§ **What you have to do**: After reading the lines below, count those that contain "Herrera" and give the count alone.

Saved entries

════════════════════

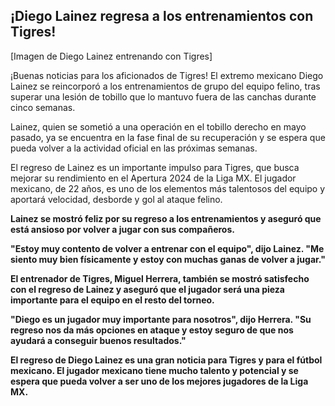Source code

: ## ¡Diego Lainez regresa a los entrenamientos con Tigres!

[Imagen de Diego Lainez entrenando con Tigres]

¡Buenas noticias para los aficionados de Tigres! El extremo mexicano Diego Lainez se reincorporó a los entrenamientos de grupo del equipo felino, tras superar una lesión de tobillo que lo mantuvo fuera de las canchas durante cinco semanas.

Lainez, quien se sometió a una operación en el tobillo derecho en mayo pasado, ya se encuentra en la fase final de su recuperación y se espera que pueda volver a la actividad oficial en las próximas semanas.

El regreso de Lainez es un importante impulso para Tigres, que busca mejorar su rendimiento en el Apertura 2024 de la Liga MX. El jugador mexicano, de 22 años, es uno de los elementos más talentosos del equipo y aportará velocidad, desborde y gol al ataque felino.

**Lainez se mostró feliz por su regreso a los entrenamientos y aseguró que está ansioso por volver a jugar con sus compañeros.**

**"Estoy muy contento de volver a entrenar con el equipo", dijo Lainez. "Me siento muy bien físicamente y estoy con muchas ganas de volver a jugar."**

**El entrenador de Tigres, Miguel Herrera, también se mostró satisfecho con el regreso de Lainez y aseguró que el jugador será una pieza importante para el equipo en el resto del torneo.**

**"Diego es un jugador muy importante para nosotros", dijo Herrera. "Su regreso nos da más opciones en ataque y estoy seguro de que nos ayudará a conseguir buenos resultados."**

**El regreso de Diego Lainez es una gran noticia para Tigres y para el fútbol mexicano. El jugador mexicano tiene mucho talento y potencial y se espera que pueda volver a ser uno de los mejores jugadores de la Liga MX.**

════════════════════

§ **Response to the task**: 2